Stromata    |     home
     next          up
Not A Nightmare, But A Really Odd Dream   |   At the Dawn of History (and Wargaming)
Not A Nightmare, But A Really Odd Dream
Michael Laver, Playing Politics: The Nightmare Continues (Oxford University Press, 1997)
Mixing rules for about a dozen games, observations on parallels between game playing and real world politics, propaganda for the glories of Proportional Representation, and punk-leftist atmospherics, Playing Politics is a strange brew indeed. Imagine a feverish reverie in which Sid Sackson, Al Gore and Hunter Thompson merge into a single figure, and you will have about the right idea.

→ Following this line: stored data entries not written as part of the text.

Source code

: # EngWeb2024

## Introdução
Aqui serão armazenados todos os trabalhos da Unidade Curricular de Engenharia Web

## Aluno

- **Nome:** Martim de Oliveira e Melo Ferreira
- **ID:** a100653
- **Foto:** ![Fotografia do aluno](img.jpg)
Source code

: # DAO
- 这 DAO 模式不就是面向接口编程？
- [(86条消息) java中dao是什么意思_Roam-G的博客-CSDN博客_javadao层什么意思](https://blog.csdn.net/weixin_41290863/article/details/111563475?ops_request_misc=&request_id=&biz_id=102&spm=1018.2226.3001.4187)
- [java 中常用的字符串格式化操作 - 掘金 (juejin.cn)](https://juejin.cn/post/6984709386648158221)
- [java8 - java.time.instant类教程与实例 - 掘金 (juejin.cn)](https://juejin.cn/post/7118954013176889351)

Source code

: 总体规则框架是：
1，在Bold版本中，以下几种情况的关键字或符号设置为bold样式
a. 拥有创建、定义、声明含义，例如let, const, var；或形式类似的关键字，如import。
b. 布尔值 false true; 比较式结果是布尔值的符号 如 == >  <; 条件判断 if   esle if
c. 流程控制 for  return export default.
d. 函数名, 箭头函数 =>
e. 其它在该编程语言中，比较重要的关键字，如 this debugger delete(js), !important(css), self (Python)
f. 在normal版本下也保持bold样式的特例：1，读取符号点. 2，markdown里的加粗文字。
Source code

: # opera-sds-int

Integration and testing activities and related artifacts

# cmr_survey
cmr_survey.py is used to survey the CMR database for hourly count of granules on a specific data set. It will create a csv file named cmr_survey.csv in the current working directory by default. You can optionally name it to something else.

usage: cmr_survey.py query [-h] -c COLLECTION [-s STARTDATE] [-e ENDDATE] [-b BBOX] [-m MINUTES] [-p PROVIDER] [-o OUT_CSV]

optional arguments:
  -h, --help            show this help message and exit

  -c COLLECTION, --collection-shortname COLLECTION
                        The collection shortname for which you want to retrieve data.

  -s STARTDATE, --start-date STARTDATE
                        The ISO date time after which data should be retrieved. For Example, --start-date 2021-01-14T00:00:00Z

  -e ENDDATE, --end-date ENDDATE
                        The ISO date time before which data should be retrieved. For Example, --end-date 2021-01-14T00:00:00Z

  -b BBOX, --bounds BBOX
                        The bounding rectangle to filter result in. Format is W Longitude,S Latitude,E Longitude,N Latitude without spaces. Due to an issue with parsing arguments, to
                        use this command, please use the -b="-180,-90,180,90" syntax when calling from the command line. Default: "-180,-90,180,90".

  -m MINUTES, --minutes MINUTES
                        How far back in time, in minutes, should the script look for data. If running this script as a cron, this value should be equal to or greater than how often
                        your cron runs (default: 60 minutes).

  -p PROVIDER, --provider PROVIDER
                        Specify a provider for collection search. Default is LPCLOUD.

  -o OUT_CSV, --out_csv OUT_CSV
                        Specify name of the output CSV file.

The games hold the book together and are the only reason for buying it. There are many better treatises on political behavior, and one who is so inclined can read Thompson without an intermediary. There are also better collections of original games, but this one, though uneven, is not bad. It is particularly noteworthy for filling the neglected niche for "strategic" (non-luck, non-Trivial Pursuit) party games. (I can't think of a previous good example of that genre except for Sid Sackson's "Haggle" in his long out-of-print classic A Gamut of Games.)
Several of the rules sets smell of classroom exercises and would sink any party quickly, but others look like they could be fun with adequate preparation. The most promising are "Agenda" (based on manipulating procedural rules to gain substantive ends; I "play-tested" a variant at a science fiction convention, and it went over quite well), "Coalition Poker" and "Killer Darts". "Candidate" is a possibility for a very casual evening, while a more serious crowd may like "Elections" and "Coalitions" (or their combined version, where winning requires skill at both gaining office and getting the most out of it). "Coalition Soccer" is an interesting concept but probably can't be played, if only due to the shortage of triangular fields. Even the not-really-playable efforts do, however, feature interesting ideas and mechanics that other designers may be able to put to practical use.
As for the didactic commentary that accompanies the games, readers who are thoroughly out of sympathy with Professor Laver's views can easily sequester and ignore them. What they don't ignore may perplex them. It is odd, for instance, that an author whose credits include a book on coalition government seems so puzzled by how coalitions work. He notes that, in his game on the topic, partners tend to split the "trough" more or less equally, because each, regardless of its relative quantitative power, is equally crucial to forming a majority. Real coalitions don't work that way, and Professor Laver offers only a lame attempt to explain the discrepancy. His fumbling undercuts his insistent and supercilious plugging for PR, of which coalitions are an inescapable corollary. What would one think of a right-wing free marketeer who had trouble with the principles of supply and demand?
Notwithstanding its oddness, this book is a worthwhile purchase for ardent gamers, for hosts and hostesses whose ambitions rise above Charades, for closet Reiner Knizias, and, let us not forget, for those who believe that Proportional Representation is the one true path to salvation.